Currently a PhD candidate in Economics at the Nanyang Technological University. I use machine learning and natural language processing within the standard applied econometric analyses. I use Stata for standard applied econometrics and Python for everything else.
In this paper I explore the use of text processing, machine learning (ML), and natural language processing (NLP) to assemble a panel of direct quotations of the Singapore parliamentary speeches that appear in The Straits Times. In particular, I use NLP methods to generate measures of coverage accuracy, and an unsupervised ML method (Latent Dirichlet Allocation) to generate controls for the topical content of the political speeches and the news articles that report them. Conditional on the observables, I find the coverage of the opposition speeches to be less accurate than those of the ruling party speeches. In addition to the usual robustness tests, I also provide evidence against the possibility that the observed differences in coverage accuracy occurs because of differences in language competency. While the finding that the opposition receives less accurate coverage cannot be unambiguously interpreted as causal, I also provide two arguments suggesting that the estimates in this paper are lower bounds on the true magnitude of the opposition status on political media coverage. To the best of my knowledge, this paper is the first that attempts to detect media slant by focusing on coverage accuracy instead of intensity.

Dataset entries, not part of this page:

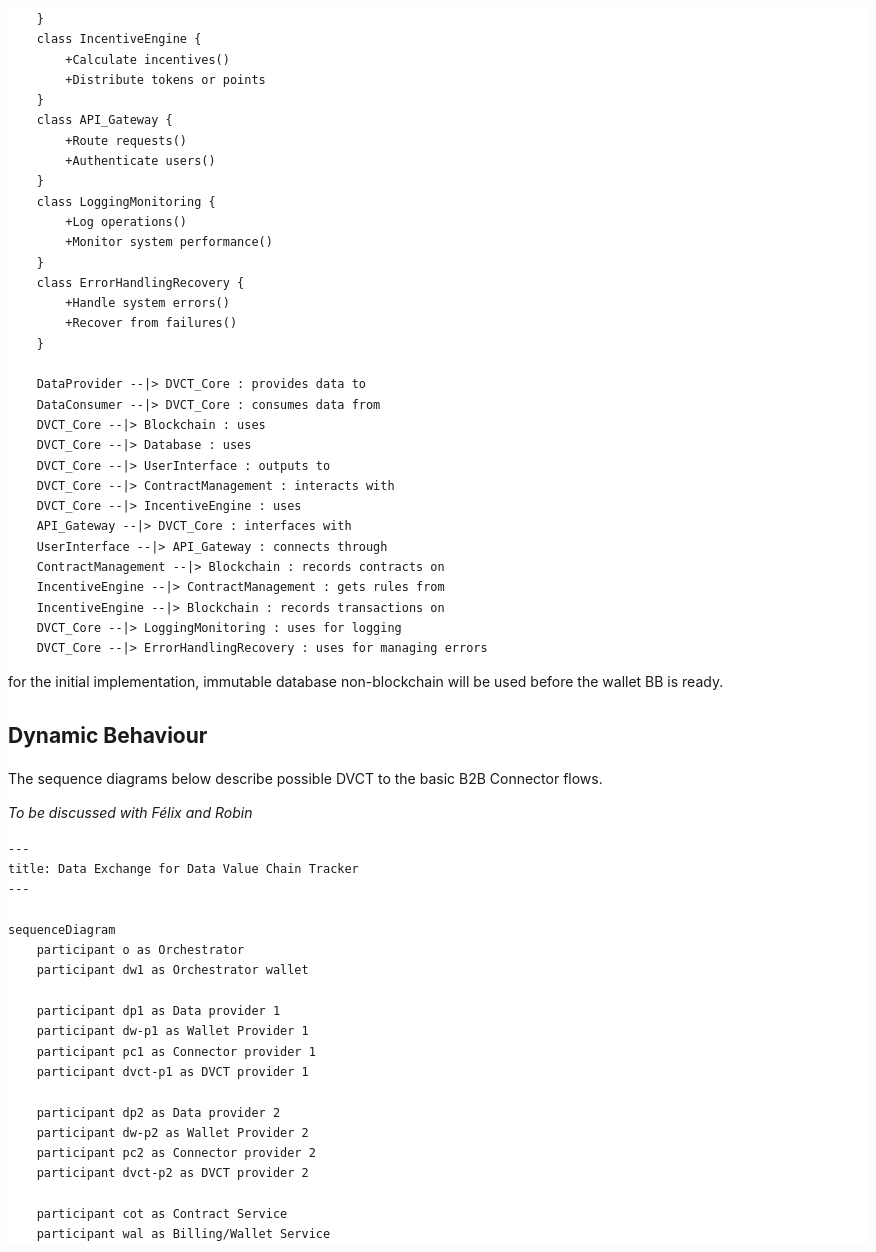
 ```mermaid
    }
    class IncentiveEngine {
        +Calculate incentives()
        +Distribute tokens or points
    }
    class API_Gateway {
        +Route requests()
        +Authenticate users()
    }
    class LoggingMonitoring {
        +Log operations()
        +Monitor system performance()
    }
    class ErrorHandlingRecovery {
        +Handle system errors()
        +Recover from failures()
    }

    DataProvider --|> DVCT_Core : provides data to
    DataConsumer --|> DVCT_Core : consumes data from
    DVCT_Core --|> Blockchain : uses
    DVCT_Core --|> Database : uses
    DVCT_Core --|> UserInterface : outputs to
    DVCT_Core --|> ContractManagement : interacts with
    DVCT_Core --|> IncentiveEngine : uses
    API_Gateway --|> DVCT_Core : interfaces with
    UserInterface --|> API_Gateway : connects through
    ContractManagement --|> Blockchain : records contracts on
    IncentiveEngine --|> ContractManagement : gets rules from
    IncentiveEngine --|> Blockchain : records transactions on
    DVCT_Core --|> LoggingMonitoring : uses for logging
    DVCT_Core --|> ErrorHandlingRecovery : uses for managing errors
```

for the initial implementation, immutable database non-blockchain will be used before the wallet BB is ready.

## Dynamic Behaviour

The sequence diagrams below describe possible DVCT to the basic B2B Connector flows.

_To be discussed with Félix and Robin_

```mermaid
---
title: Data Exchange for Data Value Chain Tracker
---

sequenceDiagram
    participant o as Orchestrator
    participant dw1 as Orchestrator wallet

    participant dp1 as Data provider 1
    participant dw-p1 as Wallet Provider 1
    participant pc1 as Connector provider 1
    participant dvct-p1 as DVCT provider 1

    participant dp2 as Data provider 2
    participant dw-p2 as Wallet Provider 2
    participant pc2 as Connector provider 2
    participant dvct-p2 as DVCT provider 2

    participant cot as Contract Service
    participant wal as Billing/Wallet Service
```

I exploit the plausibly exogeneous increase in women representation in the parliament of Singapore in the period 2000–17, and find that this increase predicts a similar increase in the women representation on top SGX-listed corporate board of directors, but only for those firms that have close government ties—the government-linked companies (GLCs). I interpret this finding as one where the corporate sector takes cues from the government on representation issues, and it is the GLCs that respond more to these cues. I then use the above findings as a first-stage in a 2SLS analyses to identify the causal effect of higher women board representation on tangible firm outcomes such as firm value and leverage.
I use Python for my research work, and have benefitted extensively from open-source libraries in the Python ecosystem. As a tiny contribution, I wrote Leixcal richness which I use to generate proxies for language sophistication in my research.